Quali skills pensi di aver maturato in questi due anni rispetto all’uscita del precedente lavoro “Atto zero”?
«A parte un po’ di canto che ho raffinato, credo che il modo di scrivere sia maturato molto, anche grazie alle mie recenti letture poetiche. La poesia mi ha aiutato tanto nello sviluppare e nel perfezionare un mio stile. Tra gli autori che mi hanno ispirato, cito su tutti Massimo Ferretti, ma anche Baudelaire. Sai, la poesia è un mondo in cui è difficile accedere, nel senso che è qualcosa che devi trovare nel momento giusto del tuo percorso di vita. Un libro di poesie lo leggi e può sembrarti un’insalata di parole, mentre il giorno dopo può essere illuminante».
Il rap ha un linguaggio più crudo e concreto di quello poetico, le immagini e i riferimenti sono certamente più diretti. Alla fine io credo che tu sia riuscito ancora una volta a confluire questi due mondi, lo avevi fatto in passato con “Correre” e in questo disco ci sono diversi pezzi che vanno in quella direzione, ad esempio “Simbolismo”…
«Sì, anche “Simbolismo” è un pezzo che ha molte caratteristiche poetiche. Alla fine, però, io non rinuncio alla forma del rap, la utilizzo spesso. Secondo me è interessante provare a sperimentare un linguaggio diverso rispetto a quello canonico, anche se non sono l’unico a farlo e non mi ritengo affatto un innovatore. Ci sono tanti bravi colleghi che si approcciano a questo genere in maniera poetica, non sono stato di certo il primo».
Di recente hai rivelato sui social quella che potrebbe essere la tua personale prima regola del Fight Club, ovvero: mai abituare il pubblico. In un’epoca in cui le mode non si cavalcano ma addirittura si surfano, cosa ti spinge con tale fermezza a concentrarti unicamente sul tuo percorso tenendoti lontano dalle regole del mainstream e dalle zone di comfort?
«Per me è quasi una faccenda morale, alla fine credo si possa fare un po’ tutto e calarsi in qualsiasi ambiente, proprio come ho fatto io partecipando ad un talent o a Sanremo, basta che alla fine non ti ritrovi a tradire la tua idea di musica e, onestamente parlando, penso di non averlo mai fatto. Poi, ogni tanto, capita anche di creare durante la fase produzione di un pezzo qualcosa che strizzi l’occhio al mainstream oppure un brano che abbia le caratteristiche di un singolo. Personalmente, però, il risultato mi soddisfa solo quanto tutto questo nasce spontaneamente, se mi sedessi ad un tavolino realizzerei di sicuro qualcosa di fiacco. Non sono un mestierante in tal senso, non è il mio, c’è chi lo sa fare benissimo per lavoro, mentre realizzare un pezzo radiofonico per me è un processo assolutamente spontaneo».

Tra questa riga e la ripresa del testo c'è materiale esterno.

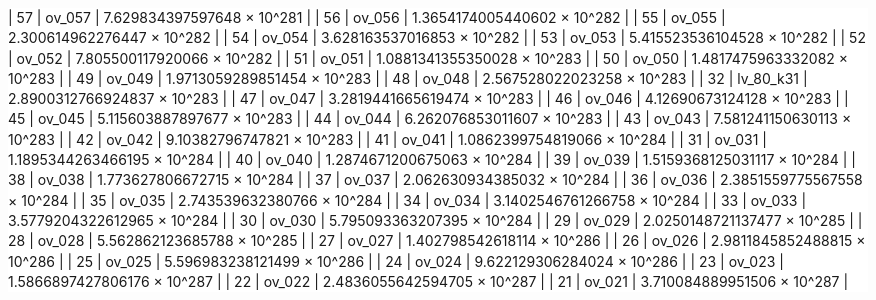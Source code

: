 | 57 | ov_057 | 7.629834397597648 × 10^281 |
| 56 | ov_056 | 1.3654174005440602 × 10^282 |
| 55 | ov_055 | 2.300614962276447 × 10^282 |
| 54 | ov_054 | 3.628163537016853 × 10^282 |
| 53 | ov_053 | 5.415523536104528 × 10^282 |
| 52 | ov_052 | 7.805500117920066 × 10^282 |
| 51 | ov_051 | 1.0881341355350028 × 10^283 |
| 50 | ov_050 | 1.4817475963332082 × 10^283 |
| 49 | ov_049 | 1.9713059289851454 × 10^283 |
| 48 | ov_048 | 2.567528022023258 × 10^283 |
| 32 | lv_80_k31 | 2.8900312766924837 × 10^283 |
| 47 | ov_047 | 3.2819441665619474 × 10^283 |
| 46 | ov_046 | 4.12690673124128 × 10^283 |
| 45 | ov_045 | 5.115603887897677 × 10^283 |
| 44 | ov_044 | 6.262076853011607 × 10^283 |
| 43 | ov_043 | 7.581241150630113 × 10^283 |
| 42 | ov_042 | 9.10382796747821 × 10^283 |
| 41 | ov_041 | 1.0862399754819066 × 10^284 |
| 31 | ov_031 | 1.1895344263466195 × 10^284 |
| 40 | ov_040 | 1.2874671200675063 × 10^284 |
| 39 | ov_039 | 1.5159368125031117 × 10^284 |
| 38 | ov_038 | 1.773627806672715 × 10^284 |
| 37 | ov_037 | 2.062630934385032 × 10^284 |
| 36 | ov_036 | 2.3851559775567558 × 10^284 |
| 35 | ov_035 | 2.743539632380766 × 10^284 |
| 34 | ov_034 | 3.1402546761266758 × 10^284 |
| 33 | ov_033 | 3.5779204322612965 × 10^284 |
| 30 | ov_030 | 5.795093363207395 × 10^284 |
| 29 | ov_029 | 2.0250148721137477 × 10^285 |
| 28 | ov_028 | 5.562862123685788 × 10^285 |
| 27 | ov_027 | 1.402798542618114 × 10^286 |
| 26 | ov_026 | 2.9811845852488815 × 10^286 |
| 25 | ov_025 | 5.596983238121499 × 10^286 |
| 24 | ov_024 | 9.622129306284024 × 10^286 |
| 23 | ov_023 | 1.5866897427806176 × 10^287 |
| 22 | ov_022 | 2.4836055642594705 × 10^287 |
| 21 | ov_021 | 3.710084889951506 × 10^287 |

Nel tuo stile rivedo alcune sfumature rap del passato, oltre che una netta matrice contemporanea, sia a livello stilistico che di linguaggio. Pensi che la tua musica possa rappresentare una sorta di anello di congiunzione tra l’old school e la new school?
«Beh sì, io cerco di essere classico e moderno insieme, possono sentirsi a volte dei riferimenti del passato perché nella mia formazione ho ascoltato tante produzioni realizzate in precedenza. Il mio pubblico è molto vario, per quello che mi riguarda provo a fare il mio. Per ogni nota che esce fuori, sia classica che moderna, si tratta di mie reminiscenze, non è qualcosa di macchinoso o di troppo pensato. Tendenzialmente non sono un nostalgico, sono contento che il passato sia passato e che il presente sia qui».
Per concludere, quali elementi e quali caratteristiche ti rendono orgoglioso di un disco come “Mielemedicina”?
«Credo che sia un disco pensato e non buttato lì tanto per… un album maturo e vario. Credo che in questo lavoro ci sia la mia maturità e penso che sia percepibile, mi piacerebbe che qualcuno percepisse questo mio essere in continua crescita».